Jackson’s boldest dream, though, wasn’t realized until this past summer. When Milwaukee Film, the festival’s parent nonprofit, acquired a 31-year lease to run the Oriental Theatre and took over daily operations from Landmark, the organization cemented its East Side roots and secured a path to long-term sustainability. After six weeks of renovation, the movie palace reopened in August with an ambitious rotation of independent movies, revivals and cult oddities.

That restless, zealous spirit has carried over into the festival’s 10-year birthday celebration, which will present six world premieres, one U.S. premiere and three new program categories. More than 300 films will screen over 15 days at five locations.

This year MFF will utilize all three screens at the Oriental Theatre and, in a startling move, eschew the historic Downer Theatre. Instead, the festival will christen the Jan Serr Studio Cinema, a “pop up cinema” that repurposes the top floor of the Kenilworth Square East building as a short-term, fully functional movie theater just around the corner from the Oriental.

“The new theater provides tremendous opportunity for the continued success and growth of the festival, particularly with its proximity to the Oriental Theatre and its location in the same building as our VR Gallery,” Jackson said in a news release.

For Washington County filmgoers, the closest venues remain the Fox-Bay Cinema Grill in Whitefish Bay and the Times Cinema in Washington Heights.

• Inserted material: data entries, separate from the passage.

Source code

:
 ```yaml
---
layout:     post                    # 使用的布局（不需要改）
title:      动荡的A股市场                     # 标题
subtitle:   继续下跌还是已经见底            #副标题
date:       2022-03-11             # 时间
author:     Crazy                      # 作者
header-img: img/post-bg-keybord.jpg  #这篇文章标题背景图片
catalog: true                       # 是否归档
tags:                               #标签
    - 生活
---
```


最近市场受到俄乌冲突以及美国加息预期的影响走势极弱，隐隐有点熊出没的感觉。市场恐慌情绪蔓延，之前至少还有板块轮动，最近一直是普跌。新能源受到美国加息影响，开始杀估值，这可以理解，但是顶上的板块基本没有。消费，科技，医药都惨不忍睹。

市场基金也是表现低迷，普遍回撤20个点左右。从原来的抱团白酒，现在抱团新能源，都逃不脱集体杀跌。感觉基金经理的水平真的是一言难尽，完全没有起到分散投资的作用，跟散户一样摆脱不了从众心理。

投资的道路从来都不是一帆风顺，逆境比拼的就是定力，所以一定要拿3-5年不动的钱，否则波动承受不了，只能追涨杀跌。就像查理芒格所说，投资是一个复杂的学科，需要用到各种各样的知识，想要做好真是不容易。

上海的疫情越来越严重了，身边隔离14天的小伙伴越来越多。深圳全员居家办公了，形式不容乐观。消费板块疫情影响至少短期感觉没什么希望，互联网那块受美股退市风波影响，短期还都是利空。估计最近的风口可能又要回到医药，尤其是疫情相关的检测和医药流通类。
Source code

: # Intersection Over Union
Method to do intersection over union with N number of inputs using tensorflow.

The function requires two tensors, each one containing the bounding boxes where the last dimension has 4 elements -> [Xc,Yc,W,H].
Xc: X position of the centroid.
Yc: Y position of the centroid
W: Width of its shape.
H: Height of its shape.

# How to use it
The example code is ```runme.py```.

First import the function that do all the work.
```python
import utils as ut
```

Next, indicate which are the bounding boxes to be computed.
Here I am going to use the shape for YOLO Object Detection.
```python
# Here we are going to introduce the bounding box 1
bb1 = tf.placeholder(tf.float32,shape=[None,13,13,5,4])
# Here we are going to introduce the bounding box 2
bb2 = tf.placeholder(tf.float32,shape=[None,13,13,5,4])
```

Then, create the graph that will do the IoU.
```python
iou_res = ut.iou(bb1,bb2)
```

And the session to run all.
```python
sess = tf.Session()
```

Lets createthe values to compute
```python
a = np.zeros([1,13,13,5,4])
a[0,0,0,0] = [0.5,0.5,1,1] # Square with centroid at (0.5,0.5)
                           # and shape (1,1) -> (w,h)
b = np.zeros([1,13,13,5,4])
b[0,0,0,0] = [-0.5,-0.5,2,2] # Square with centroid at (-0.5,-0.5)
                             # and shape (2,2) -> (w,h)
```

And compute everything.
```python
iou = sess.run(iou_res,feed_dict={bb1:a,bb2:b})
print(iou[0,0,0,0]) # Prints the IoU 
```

The Avalon Theater in Bay View is another returning cinema.

“Science Fair,” which won an audience award at the Sundance Film Festival, will open the Milwaukee Film Festival 7 p.m. Thursday at the Oriental Theatre. Milwaukee native Cristina Costantini directed the film with Darren Foster.

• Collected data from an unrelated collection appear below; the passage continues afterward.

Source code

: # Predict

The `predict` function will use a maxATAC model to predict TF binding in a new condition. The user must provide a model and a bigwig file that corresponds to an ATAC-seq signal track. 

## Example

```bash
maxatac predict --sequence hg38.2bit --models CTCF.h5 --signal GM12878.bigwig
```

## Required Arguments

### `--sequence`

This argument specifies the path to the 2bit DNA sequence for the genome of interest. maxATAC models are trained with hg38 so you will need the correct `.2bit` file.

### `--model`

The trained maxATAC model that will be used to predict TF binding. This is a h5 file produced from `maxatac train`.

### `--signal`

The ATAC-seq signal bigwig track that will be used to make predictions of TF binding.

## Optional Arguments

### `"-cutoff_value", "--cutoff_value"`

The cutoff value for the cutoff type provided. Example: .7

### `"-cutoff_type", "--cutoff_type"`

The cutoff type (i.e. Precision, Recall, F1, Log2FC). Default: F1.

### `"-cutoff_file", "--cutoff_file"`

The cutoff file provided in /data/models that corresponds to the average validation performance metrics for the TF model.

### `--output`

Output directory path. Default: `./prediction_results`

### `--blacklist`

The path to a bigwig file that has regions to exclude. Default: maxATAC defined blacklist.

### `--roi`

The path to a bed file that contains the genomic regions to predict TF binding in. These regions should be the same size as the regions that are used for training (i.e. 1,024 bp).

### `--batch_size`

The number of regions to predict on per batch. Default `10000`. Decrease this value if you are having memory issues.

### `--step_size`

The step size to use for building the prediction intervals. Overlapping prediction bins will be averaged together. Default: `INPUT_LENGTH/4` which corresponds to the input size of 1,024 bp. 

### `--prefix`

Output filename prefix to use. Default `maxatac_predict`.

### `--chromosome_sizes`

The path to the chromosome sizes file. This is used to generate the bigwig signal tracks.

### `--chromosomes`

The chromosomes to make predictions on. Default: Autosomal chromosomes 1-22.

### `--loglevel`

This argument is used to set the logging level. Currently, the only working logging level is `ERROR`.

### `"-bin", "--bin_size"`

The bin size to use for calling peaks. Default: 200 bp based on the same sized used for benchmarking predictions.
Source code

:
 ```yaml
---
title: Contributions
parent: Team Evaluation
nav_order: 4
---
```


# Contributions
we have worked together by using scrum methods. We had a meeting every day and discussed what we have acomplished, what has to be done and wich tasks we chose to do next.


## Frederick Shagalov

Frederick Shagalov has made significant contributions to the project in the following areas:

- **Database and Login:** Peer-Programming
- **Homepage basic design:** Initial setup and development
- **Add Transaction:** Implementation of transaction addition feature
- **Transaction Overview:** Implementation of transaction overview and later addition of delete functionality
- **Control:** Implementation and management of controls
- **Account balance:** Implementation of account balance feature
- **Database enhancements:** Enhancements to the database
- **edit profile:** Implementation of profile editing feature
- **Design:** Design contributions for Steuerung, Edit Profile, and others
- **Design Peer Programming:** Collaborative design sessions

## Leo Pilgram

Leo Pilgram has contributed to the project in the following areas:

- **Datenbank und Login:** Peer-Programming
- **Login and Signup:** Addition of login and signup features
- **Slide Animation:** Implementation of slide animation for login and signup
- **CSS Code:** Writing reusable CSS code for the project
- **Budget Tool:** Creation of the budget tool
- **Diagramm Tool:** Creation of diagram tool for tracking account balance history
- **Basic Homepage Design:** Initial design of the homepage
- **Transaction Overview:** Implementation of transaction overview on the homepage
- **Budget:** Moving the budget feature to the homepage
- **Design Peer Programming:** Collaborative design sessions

The festival will kick off with “Science Fair,” a feel-good documentary about high schoolers competing in the International Science and Engineering Fair, and close with “Back at the Staircase,” a chamber drama about relatives stuck in the same cabin while coping with the hospitalization of the family matriarch. “Wild Nights with Emily,” a comedy starring Molly Shannon as Emily Dickinson, will serve as the fest’s centerpiece film. The directors of all three films are scheduled to attend.

Among the world premieres are “The First Patient,” Chip Duncan’s revealing documentary about first year medical students dissecting human cadavers, and “This Little Light,” which concerns a New Orleans freedom singer fired from her nonprofit job after marrying her wife. Several premieres have a regional flavor, including “Lake Michigan Monster,” a stylish, black-and-white comedy about a ship captain hunting for the title creature.

Thought lost for decades, “A Page of Madness” (1926) will play the Milwaukee Film Festival 4 p.m. Oct. 20 at the Oriental Theatre. Live music will accompany the silent avant-garde classic.
Thought lost for decades, “A Page of Madness” (1926) will play the Milwaukee Film Festival 4 p.m. Oct. 20 at the Oriental Theatre. Live music will accompany the silent avant-garde classic.

The world-famous Alloy Orchestra will return to Milwaukee to present live musical accompaniment for “A Page of Madness” (1926), a silent Japanese classic set inside an insane asylum. Other foreign highlights include new works by major filmmakers such as Pawel Pawlikowski, Asghar Farhadi, Lee Chang-dong and Hirokazu Kore-eda.

New program divisions include Das Kino, which spotlights German cinema; Teen Screen, which collects movies about modern adolescence selected by area teens; and GenreQueer, which showcases documentaries and features about LGBTQ+ issues.

The festival runs Thursday through Nov. 1. The full lineup and ticket information are online at mkefilm.org.